The nature of the charges against Edalat, if any, are not clear, and his arrest has not been reported in Iran’s official news media. There was no immediate comment on the arrest by officials from Iran or the Imperial College.

Britain’s Foreign Office said in a statement that “we are urgently seeking information from the Iranian authorities following reports of the arrest of a British-Iranian dual national.”

The West has accused Iran of using foreign citizens of Iranian descent as bargaining chips in dealings with other countries ever since the 1979 revolution. At least 30 dual citizens are believed to have been arrested by the Revolutionary Guards since the nuclear agreement was reached three years ago.

News of Edalat’s arrest comes as the leaders of Britain, France and Germany are scrambling to preserve the nuclear agreement, which Trump has called “the worst deal” ever. He has threatened to effectively scuttle the agreement on May 12, when under an American law he must renew waivers on nuclear-related U.S. sanctions against Iran.

Increasingly bitter over what they regard as U.S. treachery over the nuclear issue, Iranian officials have said they will not renegotiate the agreement, which provides verifiable guarantees that Iran will not acquire nuclear arms in exchange for an end to its economic isolation.

Edalat did not appear to be an obvious target for suspicion by the Iranian authorities. He is considered an outspoken opponent of U.S.-led efforts to ostracize Iran. He helped found the Campaign Against Sanctions and Military Intervention in Iran, an advocacy organization.

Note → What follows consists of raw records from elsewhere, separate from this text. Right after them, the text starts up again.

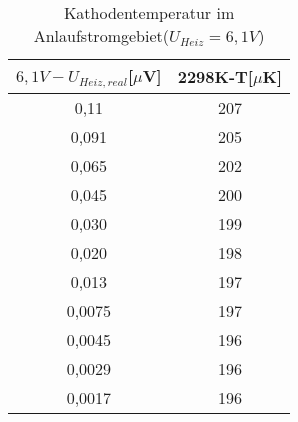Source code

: \begin{table}[h]
	\begin{center}
		\begin{tabular}{cc}
			$6{,}1V-U_{Heiz,real}$[$\mu$V]&2298K-T[$\mu$K] \\ \hline
			0,11&207 \\
			0,091&205\\
			0,065&202\\
			0,045&200\\
			0,030&199\\
			0,020&198\\
			0,013&197\\
			0,0075&197\\
			0,0045&196\\
			0,0029&196\\
			0,0017&196
		\end{tabular}
		\caption{Kathodentemperatur im Anlaufstromgebiet($U_{Heiz}=6,1V$)}
		\label{tabc1}
	\end{center}
\end{table}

In protest of Trump’s travel ban on mostly Muslim-majority countries, including Iran, the professor stopped submitting research papers to conferences in the United States, the Center for Human Rights in Iran said.

It also said that his family in Iran had sought to post bail for him but that he objected, arguing that he was innocent and should be cleared of any charges.

“He remains detained as of today,” the group said.

At least two dual citizens of Britain and Iran have been imprisoned by the Iranian authorities on vaguely defined charges of espionage. Kamran Foroughi, a civil engineer, has been held since 2011. Nazanin Zaghari-Ratcliffe, a researcher for the Thomson Reuters Foundation charity, has been held since 2016.

Speculation has intensified in recent months that freedom for the British-Iranians may be tied to a long-standing legal dispute between Britain and Iran over Iran’s 1976 purchase of British tanks that were never delivered. Britain has said that it owes Iran up to 300 million pounds ($418 million), but that the precise sum has not been negotiated.

A similar financial dispute over an old arms deal between Iran and the United States appeared to play a role in the 2016 release of four Americans held by the Iranians. On the same day the nuclear deal took effect, $400 million in cash was delivered to Iran by the United States.

U.S. critics of Iran called it a ransom payment, which President Barack Obama denied. Still, the payment became another element in Trump’s denunciations of the Iran nuclear deal. Trump also has vowed to never pay for the release of other Americans imprisoned in Iran.

At least five are known to be held, including four of Iranian descent. They are: Siamak Namazi, a public policy scholar and business executive, and his father, Baquer Namazi, a former UNICEF diplomat; Karan Vafadari, an art dealer; Morad Tahbaz, an environmental activist; and Xiyue Wang, a Princeton University graduate student. A sixth American, Robert A. Levinson, a retired FBI agent, vanished in Iran in 2007.